Your assignment: Among the entries below, find the lines with the word "used" and copy them.

The records:

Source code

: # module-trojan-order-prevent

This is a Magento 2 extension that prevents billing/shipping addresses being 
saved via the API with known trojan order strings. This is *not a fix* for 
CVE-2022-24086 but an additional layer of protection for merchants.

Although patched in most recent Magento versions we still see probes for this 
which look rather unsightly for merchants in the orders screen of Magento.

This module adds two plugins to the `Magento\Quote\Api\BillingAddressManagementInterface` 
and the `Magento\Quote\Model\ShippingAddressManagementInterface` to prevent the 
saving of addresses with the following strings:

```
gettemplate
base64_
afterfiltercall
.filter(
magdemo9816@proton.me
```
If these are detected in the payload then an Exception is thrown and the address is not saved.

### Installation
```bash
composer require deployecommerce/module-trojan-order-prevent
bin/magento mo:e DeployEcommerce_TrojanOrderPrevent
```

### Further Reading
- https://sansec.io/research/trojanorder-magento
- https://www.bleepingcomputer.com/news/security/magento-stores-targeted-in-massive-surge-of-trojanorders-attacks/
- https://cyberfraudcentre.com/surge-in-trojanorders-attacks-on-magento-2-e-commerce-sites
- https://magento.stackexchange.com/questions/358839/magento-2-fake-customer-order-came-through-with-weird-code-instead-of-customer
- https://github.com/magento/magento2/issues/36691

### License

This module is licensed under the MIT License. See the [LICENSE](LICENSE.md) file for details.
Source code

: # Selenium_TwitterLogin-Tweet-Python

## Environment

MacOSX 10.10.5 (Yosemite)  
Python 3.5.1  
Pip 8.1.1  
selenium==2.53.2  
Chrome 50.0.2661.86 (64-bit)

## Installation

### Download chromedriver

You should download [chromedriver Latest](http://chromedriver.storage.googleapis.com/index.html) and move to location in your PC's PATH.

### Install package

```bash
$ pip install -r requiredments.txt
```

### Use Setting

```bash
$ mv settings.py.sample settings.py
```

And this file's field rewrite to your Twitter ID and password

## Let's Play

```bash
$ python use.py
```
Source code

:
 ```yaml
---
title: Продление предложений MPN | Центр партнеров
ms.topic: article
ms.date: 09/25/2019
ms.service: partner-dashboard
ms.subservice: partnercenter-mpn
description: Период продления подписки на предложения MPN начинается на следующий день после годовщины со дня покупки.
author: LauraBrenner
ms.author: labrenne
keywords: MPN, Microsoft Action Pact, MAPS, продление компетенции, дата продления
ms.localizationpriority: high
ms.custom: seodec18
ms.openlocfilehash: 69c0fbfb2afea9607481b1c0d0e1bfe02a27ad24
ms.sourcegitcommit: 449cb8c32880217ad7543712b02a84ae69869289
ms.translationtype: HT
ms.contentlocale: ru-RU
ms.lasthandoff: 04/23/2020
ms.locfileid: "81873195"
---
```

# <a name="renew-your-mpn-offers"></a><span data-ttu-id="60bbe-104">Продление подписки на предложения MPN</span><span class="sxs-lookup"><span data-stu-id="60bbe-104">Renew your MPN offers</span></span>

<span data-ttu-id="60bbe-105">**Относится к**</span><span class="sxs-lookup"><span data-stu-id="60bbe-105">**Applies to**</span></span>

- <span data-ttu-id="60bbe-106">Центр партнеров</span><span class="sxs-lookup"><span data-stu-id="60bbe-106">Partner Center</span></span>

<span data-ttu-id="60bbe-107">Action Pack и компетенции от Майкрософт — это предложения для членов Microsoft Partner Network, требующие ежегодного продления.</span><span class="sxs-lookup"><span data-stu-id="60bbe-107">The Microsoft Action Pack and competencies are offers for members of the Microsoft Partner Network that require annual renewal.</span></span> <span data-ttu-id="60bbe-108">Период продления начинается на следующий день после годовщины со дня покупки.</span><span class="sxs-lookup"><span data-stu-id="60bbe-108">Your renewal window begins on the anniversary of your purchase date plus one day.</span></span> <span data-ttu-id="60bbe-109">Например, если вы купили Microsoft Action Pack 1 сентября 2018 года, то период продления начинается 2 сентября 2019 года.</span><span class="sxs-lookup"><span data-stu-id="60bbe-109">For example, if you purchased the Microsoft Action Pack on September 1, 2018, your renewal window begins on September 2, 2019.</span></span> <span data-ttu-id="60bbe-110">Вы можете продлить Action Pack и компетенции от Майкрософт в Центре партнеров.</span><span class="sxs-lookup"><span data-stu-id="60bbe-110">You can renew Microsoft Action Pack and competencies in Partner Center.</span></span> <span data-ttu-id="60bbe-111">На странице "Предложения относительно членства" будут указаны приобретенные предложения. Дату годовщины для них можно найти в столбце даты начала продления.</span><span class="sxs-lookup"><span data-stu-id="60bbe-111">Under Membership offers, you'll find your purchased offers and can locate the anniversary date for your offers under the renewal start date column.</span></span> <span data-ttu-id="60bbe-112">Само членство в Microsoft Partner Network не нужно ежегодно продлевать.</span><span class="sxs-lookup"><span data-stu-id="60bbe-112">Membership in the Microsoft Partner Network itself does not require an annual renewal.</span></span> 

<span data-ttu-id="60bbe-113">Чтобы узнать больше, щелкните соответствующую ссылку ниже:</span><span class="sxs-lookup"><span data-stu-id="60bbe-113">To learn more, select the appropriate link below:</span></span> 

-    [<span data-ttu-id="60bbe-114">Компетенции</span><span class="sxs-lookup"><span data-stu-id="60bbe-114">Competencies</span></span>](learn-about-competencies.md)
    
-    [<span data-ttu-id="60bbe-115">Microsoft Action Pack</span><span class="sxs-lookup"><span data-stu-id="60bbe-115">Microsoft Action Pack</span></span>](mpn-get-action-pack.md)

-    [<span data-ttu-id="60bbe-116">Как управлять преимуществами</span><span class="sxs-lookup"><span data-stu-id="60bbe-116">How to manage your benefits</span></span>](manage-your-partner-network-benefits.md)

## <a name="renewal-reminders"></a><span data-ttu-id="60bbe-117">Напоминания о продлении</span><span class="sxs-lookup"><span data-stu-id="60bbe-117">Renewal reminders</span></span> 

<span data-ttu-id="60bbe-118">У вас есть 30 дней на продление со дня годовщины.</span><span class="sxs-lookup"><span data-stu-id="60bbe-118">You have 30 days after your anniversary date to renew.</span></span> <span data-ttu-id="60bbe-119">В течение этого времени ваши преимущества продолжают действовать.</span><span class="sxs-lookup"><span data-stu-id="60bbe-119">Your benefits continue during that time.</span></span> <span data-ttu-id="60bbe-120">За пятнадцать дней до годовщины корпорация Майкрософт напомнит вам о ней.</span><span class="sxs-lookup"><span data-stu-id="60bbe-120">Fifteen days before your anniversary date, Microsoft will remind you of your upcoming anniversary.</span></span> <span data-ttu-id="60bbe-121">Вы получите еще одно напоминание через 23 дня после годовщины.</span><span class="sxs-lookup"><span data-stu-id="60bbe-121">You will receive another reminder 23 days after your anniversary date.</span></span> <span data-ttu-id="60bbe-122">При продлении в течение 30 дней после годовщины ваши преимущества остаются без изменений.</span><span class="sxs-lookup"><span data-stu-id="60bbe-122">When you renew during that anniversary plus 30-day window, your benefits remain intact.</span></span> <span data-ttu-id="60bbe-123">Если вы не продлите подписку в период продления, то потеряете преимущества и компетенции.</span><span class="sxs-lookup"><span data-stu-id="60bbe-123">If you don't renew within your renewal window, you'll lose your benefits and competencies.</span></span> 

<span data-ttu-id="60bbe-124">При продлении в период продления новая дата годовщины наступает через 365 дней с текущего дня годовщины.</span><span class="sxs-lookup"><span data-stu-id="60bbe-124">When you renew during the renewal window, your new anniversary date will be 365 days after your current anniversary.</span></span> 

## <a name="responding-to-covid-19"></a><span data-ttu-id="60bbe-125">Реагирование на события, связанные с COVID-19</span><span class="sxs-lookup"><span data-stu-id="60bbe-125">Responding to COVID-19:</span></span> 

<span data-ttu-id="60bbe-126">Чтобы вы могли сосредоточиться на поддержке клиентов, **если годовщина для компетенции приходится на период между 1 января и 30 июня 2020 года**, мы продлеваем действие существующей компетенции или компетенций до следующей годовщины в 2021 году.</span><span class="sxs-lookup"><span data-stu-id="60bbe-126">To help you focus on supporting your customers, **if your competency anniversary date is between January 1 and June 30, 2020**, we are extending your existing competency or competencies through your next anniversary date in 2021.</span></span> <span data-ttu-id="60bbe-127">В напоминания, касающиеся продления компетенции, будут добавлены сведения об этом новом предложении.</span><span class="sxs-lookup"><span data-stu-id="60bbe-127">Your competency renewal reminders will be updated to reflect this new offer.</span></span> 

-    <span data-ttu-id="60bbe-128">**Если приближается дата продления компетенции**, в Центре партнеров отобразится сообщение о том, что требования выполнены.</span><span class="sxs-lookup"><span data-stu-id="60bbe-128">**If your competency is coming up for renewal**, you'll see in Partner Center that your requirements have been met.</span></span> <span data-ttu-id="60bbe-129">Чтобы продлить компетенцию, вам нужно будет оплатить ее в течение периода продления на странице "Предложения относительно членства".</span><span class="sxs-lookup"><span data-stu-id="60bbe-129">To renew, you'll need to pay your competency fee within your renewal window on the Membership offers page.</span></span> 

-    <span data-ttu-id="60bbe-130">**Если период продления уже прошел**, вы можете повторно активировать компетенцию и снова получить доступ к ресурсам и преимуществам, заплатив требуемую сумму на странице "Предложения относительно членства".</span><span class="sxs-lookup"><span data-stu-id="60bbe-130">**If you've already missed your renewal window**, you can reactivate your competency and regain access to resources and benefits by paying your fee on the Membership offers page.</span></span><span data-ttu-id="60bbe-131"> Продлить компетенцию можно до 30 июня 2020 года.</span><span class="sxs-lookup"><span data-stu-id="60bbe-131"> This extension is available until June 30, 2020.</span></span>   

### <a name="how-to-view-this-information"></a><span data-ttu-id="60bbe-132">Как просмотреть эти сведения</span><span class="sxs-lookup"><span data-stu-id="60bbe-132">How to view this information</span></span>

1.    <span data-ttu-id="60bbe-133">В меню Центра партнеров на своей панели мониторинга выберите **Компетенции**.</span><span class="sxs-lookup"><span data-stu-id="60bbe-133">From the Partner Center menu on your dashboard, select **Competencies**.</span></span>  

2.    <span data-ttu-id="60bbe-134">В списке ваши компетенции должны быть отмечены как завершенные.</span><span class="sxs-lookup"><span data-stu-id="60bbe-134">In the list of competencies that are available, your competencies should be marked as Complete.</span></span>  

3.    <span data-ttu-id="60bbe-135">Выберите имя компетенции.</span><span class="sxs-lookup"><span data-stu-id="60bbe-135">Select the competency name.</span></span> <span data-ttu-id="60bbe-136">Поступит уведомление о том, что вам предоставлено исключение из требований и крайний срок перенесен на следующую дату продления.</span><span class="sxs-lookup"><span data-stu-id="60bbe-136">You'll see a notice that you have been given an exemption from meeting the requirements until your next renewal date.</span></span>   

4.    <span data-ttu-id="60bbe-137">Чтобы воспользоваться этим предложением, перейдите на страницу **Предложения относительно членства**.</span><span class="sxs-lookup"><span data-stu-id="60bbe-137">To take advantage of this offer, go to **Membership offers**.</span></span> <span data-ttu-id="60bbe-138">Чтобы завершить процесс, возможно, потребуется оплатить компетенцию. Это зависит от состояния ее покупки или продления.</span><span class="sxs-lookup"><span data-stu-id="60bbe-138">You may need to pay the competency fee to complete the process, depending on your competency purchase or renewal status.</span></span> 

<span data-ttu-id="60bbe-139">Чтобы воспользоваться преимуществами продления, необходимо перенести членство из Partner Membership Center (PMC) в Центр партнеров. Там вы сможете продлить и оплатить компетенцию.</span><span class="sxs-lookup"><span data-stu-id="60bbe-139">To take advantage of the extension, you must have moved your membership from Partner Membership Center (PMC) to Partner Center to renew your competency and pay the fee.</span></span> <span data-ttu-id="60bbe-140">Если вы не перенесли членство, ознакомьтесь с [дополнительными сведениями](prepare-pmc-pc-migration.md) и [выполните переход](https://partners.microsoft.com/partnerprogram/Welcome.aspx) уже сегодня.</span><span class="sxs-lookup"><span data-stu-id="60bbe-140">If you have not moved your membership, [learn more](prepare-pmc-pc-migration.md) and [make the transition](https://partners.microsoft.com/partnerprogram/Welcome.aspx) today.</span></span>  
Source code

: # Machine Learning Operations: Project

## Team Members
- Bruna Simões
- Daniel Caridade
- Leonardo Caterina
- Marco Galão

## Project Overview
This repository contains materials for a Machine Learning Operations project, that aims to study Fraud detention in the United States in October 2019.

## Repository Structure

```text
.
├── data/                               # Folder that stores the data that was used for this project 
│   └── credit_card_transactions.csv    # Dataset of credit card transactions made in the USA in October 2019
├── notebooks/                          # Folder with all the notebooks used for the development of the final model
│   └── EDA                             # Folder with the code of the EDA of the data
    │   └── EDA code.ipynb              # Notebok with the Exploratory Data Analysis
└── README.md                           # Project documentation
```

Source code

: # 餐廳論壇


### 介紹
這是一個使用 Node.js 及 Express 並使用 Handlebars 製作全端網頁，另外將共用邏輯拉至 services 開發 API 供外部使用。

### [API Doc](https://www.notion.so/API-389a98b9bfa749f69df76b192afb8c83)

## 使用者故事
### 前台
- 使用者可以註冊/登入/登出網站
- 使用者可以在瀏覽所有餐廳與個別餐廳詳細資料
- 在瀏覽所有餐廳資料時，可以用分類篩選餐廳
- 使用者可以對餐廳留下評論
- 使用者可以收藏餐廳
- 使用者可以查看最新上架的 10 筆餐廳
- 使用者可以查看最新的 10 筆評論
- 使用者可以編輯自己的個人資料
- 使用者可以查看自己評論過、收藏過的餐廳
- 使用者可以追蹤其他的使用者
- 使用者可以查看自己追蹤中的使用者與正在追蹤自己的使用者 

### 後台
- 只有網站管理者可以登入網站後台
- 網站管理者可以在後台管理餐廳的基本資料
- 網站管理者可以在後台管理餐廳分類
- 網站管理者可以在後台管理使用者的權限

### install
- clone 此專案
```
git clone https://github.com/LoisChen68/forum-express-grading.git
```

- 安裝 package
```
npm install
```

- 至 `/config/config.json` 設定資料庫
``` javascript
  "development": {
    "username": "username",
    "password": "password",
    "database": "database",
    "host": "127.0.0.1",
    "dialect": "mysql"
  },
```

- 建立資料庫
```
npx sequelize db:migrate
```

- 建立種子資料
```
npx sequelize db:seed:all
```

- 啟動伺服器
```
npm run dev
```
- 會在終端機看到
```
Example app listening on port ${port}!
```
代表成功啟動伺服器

Exercise output:
├── data/                               # Folder that stores the data that was used for this project 
├── notebooks/                          # Folder with all the notebooks used for the development of the final model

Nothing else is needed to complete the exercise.